**How to complete this task**
Your task is to repeat exactly the lines below between the line holding "Demo Live 1 |" and the line holding "This training repository", inclusive, and only those.

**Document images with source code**

---+---

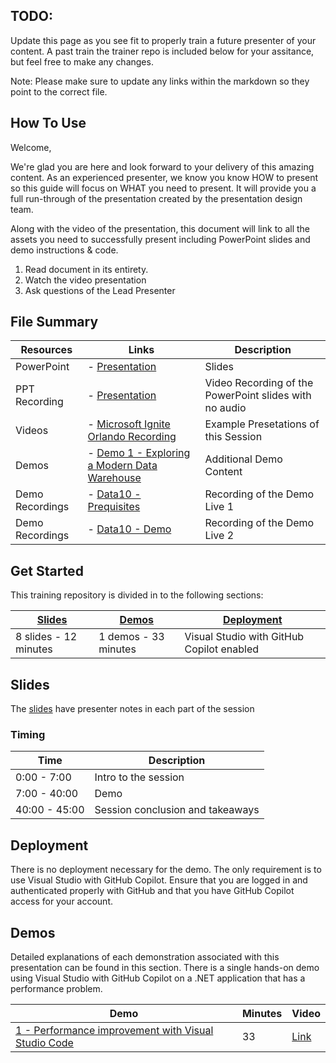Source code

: ## TODO:
Update this page as you see fit to properly train a future presenter of your content. A past train the trainer repo is included below for your assitance, but feel free to make any changes.

Note: Please make sure to update any links within the markdown so they point to the correct file.

## How To Use

Welcome,

We're glad you are here and look forward to your delivery of this amazing content. As an experienced presenter, we know you know HOW to present so this guide will focus on WHAT you need to present. It will provide you a full run-through of the presentation created by the presentation design team. 

Along with the video of the presentation, this document will link to all the assets you need to successfully present including PowerPoint slides and demo instructions &
code.

1.  Read document in its entirety.
2.  Watch the video presentation
3.  Ask questions of the Lead Presenter

## File Summary

| Resources          | Links                            | Description |
|-------------------|----------------------------------|-------------------|
| PowerPoint        | - [Presentation](presentations.md) | Slides |
| PPT Recording     | - [Presentation](https://globaleventcdn.blob.core.windows.net/assets/data/data10/DATA10.mp4) | Video Recording of the PowerPoint slides with no audio |
| Videos            | - [Microsoft Ignite Orlando Recording](https://myignite.techcommunity.microsoft.com/sessions/84354) | Example Presetations of this Session |
| Demos             | - [Demo 1 - Exploring a Modern Data Warehouse](demos/README.md#demo-1---exploring-a-modern-data-warehouse) | Additional Demo Content | 
| Demo Recordings           | - [Data10 - Prequisites](https://globaleventcdn.blob.core.windows.net/assets/data/data10/Data10_Prerequisites-NoAudio.mp4) | Recording of the Demo Live 1 | 
| Demo Recordings           | - [Data10 - Demo](https://globaleventcdn.blob.core.windows.net/assets/data/data10/Data10-Demo-NoAudio.mp4 ) | Recording of the Demo Live 2 | 

## Get Started

This training repository is divided in to the following sections:

| [Slides](#slides) | [Demos](demos/README.md) | [Deployment](#deployment) | 
|-------------------|---------------------------|--------------------------------------
| 8 slides - 12 minutes| 1 demos - 33 minutes | Visual Studio with GitHub Copilot enabled

## Slides

The [slides](presentations.md) have presenter notes in each part of the session

### Timing

| Time        | Description 
--------------|-------------
0:00 - 7:00   | Intro to the session 
7:00 - 40:00  | Demo
40:00 - 45:00 | Session conclusion and takeaways

## Deployment

There is no deployment necessary for the demo. The only requirement is to use Visual Studio with GitHub Copilot. Ensure that you are logged in and authenticated properly with GitHub and that you have GitHub Copilot access for your account.


## Demos

Detailed explanations of each demonstration associated with this presentation can be found in this section. There is a single hands-on demo using Visual Studio with GitHub Copilot on a .NET application that has a performance problem.

| Demo 	                                                                                               | Minutes | Video |
-------------------------------------------------------------------------------------------------------|---------|----------------- | 
|  [1 - Performance improvement with Visual Studio Code](demos/README.md) | 33       | [Link](https://microsoft-my.sharepoint.com/:v:/p/brunocapuano/ERZA6xvZNeNImsnuMr6tmtABy6O28RMvMBfu8gGlpBsHlQ?e=y4opzQ&nav=eyJyZWZlcnJhbEluZm8iOnsicmVmZXJyYWxBcHAiOiJTdHJlYW1XZWJBcHAiLCJyZWZlcnJhbFZpZXciOiJTaGFyZURpYWxvZy1MaW5rIiwicmVmZXJyYWxBcHBQbGF0Zm9ybSI6IldlYiIsInJlZmVycmFsTW9kZSI6InZpZXcifX0%3D)|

---+---

**Answer below**
| Demo Recordings           | - [Data10 - Prequisites](https://globaleventcdn.blob.core.windows.net/assets/data/data10/Data10_Prerequisites-NoAudio.mp4) | Recording of the Demo Live 1 | 
| Demo Recordings           | - [Data10 - Demo](https://globaleventcdn.blob.core.windows.net/assets/data/data10/Data10-Demo-NoAudio.mp4 ) | Recording of the Demo Live 2 | 

## Get Started

This training repository is divided in to the following sections:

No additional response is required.